**Exercise objective**
Wherever the string "advanced" appears in the listing, copy that line.

#### Material provided ####

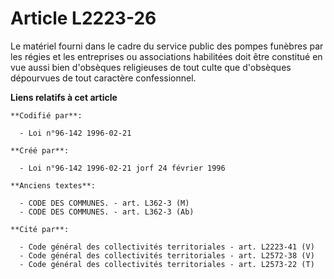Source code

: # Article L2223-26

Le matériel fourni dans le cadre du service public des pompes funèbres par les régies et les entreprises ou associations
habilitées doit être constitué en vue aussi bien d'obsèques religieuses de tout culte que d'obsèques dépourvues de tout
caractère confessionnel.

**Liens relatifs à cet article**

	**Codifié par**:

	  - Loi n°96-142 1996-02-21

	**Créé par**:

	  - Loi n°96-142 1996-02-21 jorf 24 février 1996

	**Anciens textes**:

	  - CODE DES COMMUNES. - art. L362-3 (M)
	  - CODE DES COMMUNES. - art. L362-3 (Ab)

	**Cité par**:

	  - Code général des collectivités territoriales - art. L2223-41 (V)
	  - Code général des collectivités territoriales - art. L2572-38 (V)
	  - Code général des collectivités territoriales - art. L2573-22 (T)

####
#### Material provided ####

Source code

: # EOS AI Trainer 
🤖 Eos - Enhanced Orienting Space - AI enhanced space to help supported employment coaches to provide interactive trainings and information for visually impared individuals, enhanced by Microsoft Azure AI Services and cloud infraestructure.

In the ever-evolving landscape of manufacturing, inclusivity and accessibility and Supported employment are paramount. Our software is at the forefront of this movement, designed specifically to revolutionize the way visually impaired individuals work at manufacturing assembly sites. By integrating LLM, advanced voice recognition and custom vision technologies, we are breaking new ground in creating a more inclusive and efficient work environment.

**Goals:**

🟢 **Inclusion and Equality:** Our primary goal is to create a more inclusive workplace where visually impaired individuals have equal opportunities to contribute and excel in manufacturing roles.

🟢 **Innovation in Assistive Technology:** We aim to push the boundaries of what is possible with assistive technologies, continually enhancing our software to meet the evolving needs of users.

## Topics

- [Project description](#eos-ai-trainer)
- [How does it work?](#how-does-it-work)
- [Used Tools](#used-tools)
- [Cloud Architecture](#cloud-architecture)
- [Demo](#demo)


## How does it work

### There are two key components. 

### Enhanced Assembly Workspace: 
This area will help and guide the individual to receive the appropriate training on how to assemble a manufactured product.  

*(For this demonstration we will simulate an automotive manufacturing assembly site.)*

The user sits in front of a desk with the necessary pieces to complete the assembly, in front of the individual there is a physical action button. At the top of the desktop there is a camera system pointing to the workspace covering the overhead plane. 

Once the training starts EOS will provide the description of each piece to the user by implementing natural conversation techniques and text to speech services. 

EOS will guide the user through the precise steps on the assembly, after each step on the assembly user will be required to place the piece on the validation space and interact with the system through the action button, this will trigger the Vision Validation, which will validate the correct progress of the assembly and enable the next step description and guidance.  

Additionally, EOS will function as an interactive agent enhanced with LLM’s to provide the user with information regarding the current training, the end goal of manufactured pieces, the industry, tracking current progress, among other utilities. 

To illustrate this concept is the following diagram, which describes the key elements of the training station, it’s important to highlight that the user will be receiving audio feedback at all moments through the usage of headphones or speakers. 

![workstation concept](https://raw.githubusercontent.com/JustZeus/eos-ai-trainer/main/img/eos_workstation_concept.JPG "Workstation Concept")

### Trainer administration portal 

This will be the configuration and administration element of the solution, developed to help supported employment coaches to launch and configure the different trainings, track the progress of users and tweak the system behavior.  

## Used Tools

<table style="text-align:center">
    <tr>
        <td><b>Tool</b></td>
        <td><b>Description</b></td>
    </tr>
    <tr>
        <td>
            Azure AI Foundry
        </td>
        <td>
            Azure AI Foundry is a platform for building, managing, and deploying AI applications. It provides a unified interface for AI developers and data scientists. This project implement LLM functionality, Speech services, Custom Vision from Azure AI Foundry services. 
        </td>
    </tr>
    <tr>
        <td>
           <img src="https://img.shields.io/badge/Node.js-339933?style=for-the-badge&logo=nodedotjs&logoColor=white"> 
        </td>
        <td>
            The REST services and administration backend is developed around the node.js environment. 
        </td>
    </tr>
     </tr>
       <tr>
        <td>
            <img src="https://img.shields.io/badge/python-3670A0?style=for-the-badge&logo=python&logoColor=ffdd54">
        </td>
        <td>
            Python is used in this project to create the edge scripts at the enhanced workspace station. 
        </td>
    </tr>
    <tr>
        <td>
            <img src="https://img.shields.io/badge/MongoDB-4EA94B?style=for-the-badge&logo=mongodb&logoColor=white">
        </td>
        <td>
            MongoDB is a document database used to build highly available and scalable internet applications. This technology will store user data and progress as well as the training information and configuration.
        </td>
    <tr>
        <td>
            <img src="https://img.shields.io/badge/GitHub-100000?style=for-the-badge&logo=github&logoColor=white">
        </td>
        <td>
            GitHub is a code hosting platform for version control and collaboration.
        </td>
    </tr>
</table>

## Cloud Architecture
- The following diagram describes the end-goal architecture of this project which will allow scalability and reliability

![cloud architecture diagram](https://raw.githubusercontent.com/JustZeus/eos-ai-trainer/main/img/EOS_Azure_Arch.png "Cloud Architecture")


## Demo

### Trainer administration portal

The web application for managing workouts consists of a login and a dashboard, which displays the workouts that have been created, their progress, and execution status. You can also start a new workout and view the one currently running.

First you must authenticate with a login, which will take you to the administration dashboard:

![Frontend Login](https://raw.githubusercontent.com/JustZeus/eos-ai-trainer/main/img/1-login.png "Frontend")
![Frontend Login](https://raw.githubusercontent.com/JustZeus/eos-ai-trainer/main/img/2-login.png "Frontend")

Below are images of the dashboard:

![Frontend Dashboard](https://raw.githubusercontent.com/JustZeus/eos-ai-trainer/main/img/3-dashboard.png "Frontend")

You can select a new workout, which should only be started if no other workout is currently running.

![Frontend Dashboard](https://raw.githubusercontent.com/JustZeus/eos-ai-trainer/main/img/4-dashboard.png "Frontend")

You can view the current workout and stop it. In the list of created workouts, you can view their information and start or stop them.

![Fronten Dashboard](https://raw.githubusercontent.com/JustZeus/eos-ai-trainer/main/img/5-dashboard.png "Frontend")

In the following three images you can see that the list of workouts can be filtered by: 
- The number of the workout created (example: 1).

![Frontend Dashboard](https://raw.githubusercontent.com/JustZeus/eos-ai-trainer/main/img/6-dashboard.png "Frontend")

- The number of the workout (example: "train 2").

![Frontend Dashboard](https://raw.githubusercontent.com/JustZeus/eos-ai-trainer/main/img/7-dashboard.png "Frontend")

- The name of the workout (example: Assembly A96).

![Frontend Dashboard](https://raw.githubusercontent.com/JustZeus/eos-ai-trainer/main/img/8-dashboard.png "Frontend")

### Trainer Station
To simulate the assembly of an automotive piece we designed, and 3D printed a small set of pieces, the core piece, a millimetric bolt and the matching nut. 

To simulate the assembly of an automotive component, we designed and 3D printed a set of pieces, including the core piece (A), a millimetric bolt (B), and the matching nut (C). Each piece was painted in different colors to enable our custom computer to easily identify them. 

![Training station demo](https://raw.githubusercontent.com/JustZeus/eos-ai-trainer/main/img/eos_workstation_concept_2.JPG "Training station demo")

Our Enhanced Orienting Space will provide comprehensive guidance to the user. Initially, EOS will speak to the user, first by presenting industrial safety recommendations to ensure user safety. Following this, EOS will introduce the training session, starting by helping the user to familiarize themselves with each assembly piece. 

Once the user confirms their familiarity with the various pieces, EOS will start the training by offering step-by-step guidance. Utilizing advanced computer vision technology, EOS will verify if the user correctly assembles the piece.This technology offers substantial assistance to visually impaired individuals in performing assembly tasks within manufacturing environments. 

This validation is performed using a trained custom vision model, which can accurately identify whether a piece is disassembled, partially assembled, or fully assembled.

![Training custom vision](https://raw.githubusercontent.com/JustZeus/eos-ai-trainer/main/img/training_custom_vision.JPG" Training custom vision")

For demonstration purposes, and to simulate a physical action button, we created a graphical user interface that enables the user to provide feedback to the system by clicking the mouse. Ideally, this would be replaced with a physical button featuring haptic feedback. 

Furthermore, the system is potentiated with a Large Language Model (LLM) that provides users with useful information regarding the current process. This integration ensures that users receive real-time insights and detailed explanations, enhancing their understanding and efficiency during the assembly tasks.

####

**Task result**
In the ever-evolving landscape of manufacturing, inclusivity and accessibility and Supported employment are paramount. Our software is at the forefront of this movement, designed specifically to revolutionize the way visually impaired individuals work at manufacturing assembly sites. By integrating LLM, advanced voice recognition and custom vision technologies, we are breaking new ground in creating a more inclusive and efficient work environment.
Once the user confirms their familiarity with the various pieces, EOS will start the training by offering step-by-step guidance. Utilizing advanced computer vision technology, EOS will verify if the user correctly assembles the piece.This technology offers substantial assistance to visually impaired individuals in performing assembly tasks within manufacturing environments. 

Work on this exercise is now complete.